Earlier this month I looked at an odd aspect of DC law which allows youthful offenders – even in the cases of violent crime – to receive lax sentences because of their age and the hope that they might find redemption and a productive place in society. The “Youth Act” has returned offenders as old as 22 to the streets in record time, but many of them have gone on to commit even more horrific crimes. This week the editorial board at the Washington Post has been forced to take a fresh look at this law and suggest that we might be going too far in sparing the rod and spoiling the child.

Nonetheless, instances of the law giving license to some hardened criminals are startling. At least 121 defendants sentenced under the act went on to be charged with murder since 2010 with 30 of the killings taking place while the suspects were on probation and four occurring while the defendants would have been incarcerated if not given a sentencing break. At least 750 offenders were sentenced multiple times under the act, effectively turning that second chance into a third or fourth chance. Most distressing was the violent nature of some of the crimes — an elderly woman robbed at gunpoint, a gay man beaten in a hate crime, an armed home invasion. Of the 3,188 sentences for felony crimes handed down between 2010 and 2016, 73 percent involved violent crimes or weapons offenses. Murder is the only crime not eligible for youth act sentencing.

The rap sheet for some of these “kids” is beyond dismaying. Beatings, rape, violent assault and even murder have resulted from giving adults above the legal age of adult competency a second chance. The normally liberal WaPo board has been confronted with the numbers and found that just perhaps the people of the district are not being served well under the law.

The D.C. Council needs to revisit the issue of whether breaks should be given and records expunged to those guilty of violent criminal acts. Also worth examining is whether defendants should get multiple chances under the law, whether 22 is the right age cutoff and what can be done to better provide offenders with the support and services they need to turn their lives around.

I’ll be the first to admit that we have some issues with youthful offender laws. If we have situations where children under the age of sixteen have run astray and committed non-violent offenses there is a significant chance that a good family and community support could bring them back into the fold. But with too many of the convicts cited by the Washington Post investigation, younger gang members who were already out of the school system and having substantial records of violent crime are being given a second, third or fourth chance to go forth and continue to victimize the community.

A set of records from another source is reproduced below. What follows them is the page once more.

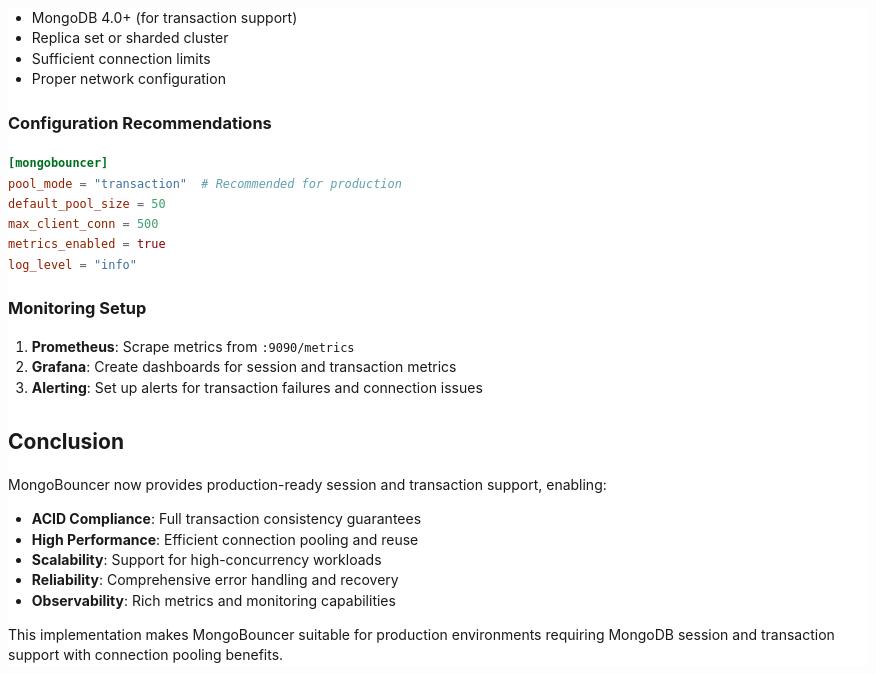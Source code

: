 - MongoDB 4.0+ (for transaction support)
- Replica set or sharded cluster
- Sufficient connection limits
- Proper network configuration

### Configuration Recommendations

```toml
[mongobouncer]
pool_mode = "transaction"  # Recommended for production
default_pool_size = 50
max_client_conn = 500
metrics_enabled = true
log_level = "info"
```

### Monitoring Setup

1. **Prometheus**: Scrape metrics from `:9090/metrics`
2. **Grafana**: Create dashboards for session and transaction metrics
3. **Alerting**: Set up alerts for transaction failures and connection issues

## Conclusion

MongoBouncer now provides production-ready session and transaction support, enabling:

- **ACID Compliance**: Full transaction consistency guarantees
- **High Performance**: Efficient connection pooling and reuse
- **Scalability**: Support for high-concurrency workloads
- **Reliability**: Comprehensive error handling and recovery
- **Observability**: Rich metrics and monitoring capabilities

This implementation makes MongoBouncer suitable for production environments requiring MongoDB session and transaction support with connection pooling benefits.
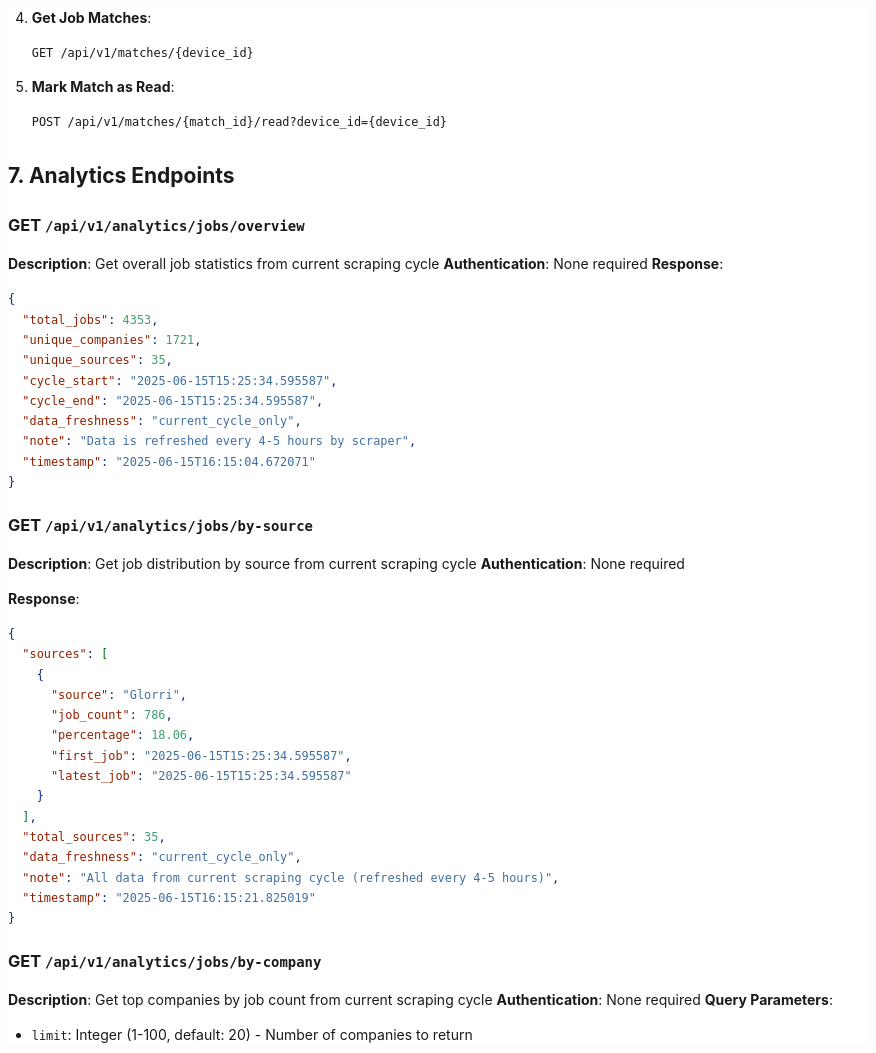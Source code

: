 4. **Get Job Matches**:
   ```
   GET /api/v1/matches/{device_id}
   ```

5. **Mark Match as Read**:
   ```
   POST /api/v1/matches/{match_id}/read?device_id={device_id}
   ```

## 7. Analytics Endpoints

### GET `/api/v1/analytics/jobs/overview`
**Description**: Get overall job statistics from current scraping cycle
**Authentication**: None required
**Response**:
```json
{
  "total_jobs": 4353,
  "unique_companies": 1721,
  "unique_sources": 35,
  "cycle_start": "2025-06-15T15:25:34.595587",
  "cycle_end": "2025-06-15T15:25:34.595587",
  "data_freshness": "current_cycle_only",
  "note": "Data is refreshed every 4-5 hours by scraper",
  "timestamp": "2025-06-15T16:15:04.672071"
}
```

### GET `/api/v1/analytics/jobs/by-source`
**Description**: Get job distribution by source from current scraping cycle
**Authentication**: None required

**Response**:
```json
{
  "sources": [
    {
      "source": "Glorri",
      "job_count": 786,
      "percentage": 18.06,
      "first_job": "2025-06-15T15:25:34.595587",
      "latest_job": "2025-06-15T15:25:34.595587"
    }
  ],
  "total_sources": 35,
  "data_freshness": "current_cycle_only",
  "note": "All data from current scraping cycle (refreshed every 4-5 hours)",
  "timestamp": "2025-06-15T16:15:21.825019"
}
```

### GET `/api/v1/analytics/jobs/by-company`
**Description**: Get top companies by job count from current scraping cycle
**Authentication**: None required
**Query Parameters**:
- `limit`: Integer (1-100, default: 20) - Number of companies to return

That’s not any sort of “justice” under our system of laws. Leniency is admirable in cases where a moment of youthful indiscretion leads to a conviction. But if some of these older teenagers are already known gang members and have run up rap sheets as long as your arm, it’s time to bring the hammer down. Judges need some level of discretion for marginal cases, but the current laws clearly allow for a bit too much. The District owes a duty to its citizens in terms of keeping them safe, and if the families can’t keep these kids in check, the courts will have to do so.